▎ 摘　　要

Psoriasis is a chronic inflammatory disease that can be effectively treated using topical cyclosporine. However, topical delivery is extremely challenging owing to the physicochemical nature of cyclosporine, as well as the thick psoriatic stratum corneum. In the present study, for the first time, we attempted to formulate a cyclosporine-loaded Pluronic (R) F127 stabilized reduced graphene oxide hydrogel to improve cyclosporine permeation and retention in the affected tissue for effective psoriasis treatment. The attachment of Pluronic (R) F127 on reduced graphene oxide was confirmed using Fourier transform infrared spectroscopy, Raman spectroscopy, and X-ray diffraction. The scanning electron microscopy image demonstrated a wrinkled and flattened nanosheet surface with Pluronic (R) F127 micelles. Ex vivo permeation data demonstrated an increase in cyclosporine permeation with increasing levels of reduced graphene oxide in the hydrogel. The hydrogel showed sufficient mechanical properties (texture analyzer report) for topical application, without any sign of irritation on rabbit skin.
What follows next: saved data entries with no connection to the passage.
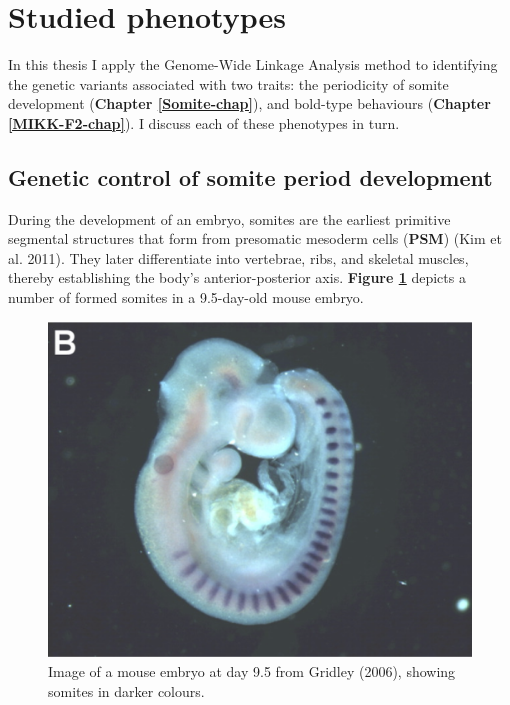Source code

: \documentclass[
]{book}
\begin{document}
\hypertarget{studied-phenotypes}{%
\section{Studied phenotypes}\label{studied-phenotypes}}

In this thesis I apply the Genome-Wide Linkage Analysis method to identifying the genetic variants associated with two traits: the periodicity of somite development (\textbf{Chapter \ref{Somite-chap}}), and bold-type behaviours (\textbf{Chapter \ref{MIKK-F2-chap}}). I discuss each of these phenotypes in turn.

\hypertarget{genetic-control-of-somite-period-development}{%
\subsection{Genetic control of somite period development}\label{genetic-control-of-somite-period-development}}

During the development of an embryo, somites are the earliest primitive segmental structures that form from presomatic mesoderm cells (\textbf{PSM}) (Kim et al. 2011). They later differentiate into vertebrae, ribs, and skeletal muscles, thereby establishing the body's anterior-posterior axis. \textbf{Figure \ref{fig:mouse-embryo}} depicts a number of formed somites in a 9.5-day-old mouse embryo.


\begin{figure}

\hfill{}\includegraphics[width=1\linewidth]{figs/somites/mouse_embryo_gridley} 

\caption{Image of a mouse embryo at day 9.5 from Gridley (2006), showing somites in darker colours.}\label{fig:mouse-embryo}
\end{figure}
\end{document}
In the drug retention study, the C-P-rGO-500 hydrogel demonstrated maximum drug trapping inside the skin tissue. In the efficacy study in mice, the C-P-rGO-500 hydrogel decreased hyperplasia and tissue damage in psoriatic skin. Thus, the ability of the reduced graphene oxide nanocarrier to improve cyclosporine permeation, as well as retention in skin tissue, could be successfully utilized for effective psoriasis treatment, minimizing side effects encountered with oral and systemic routes.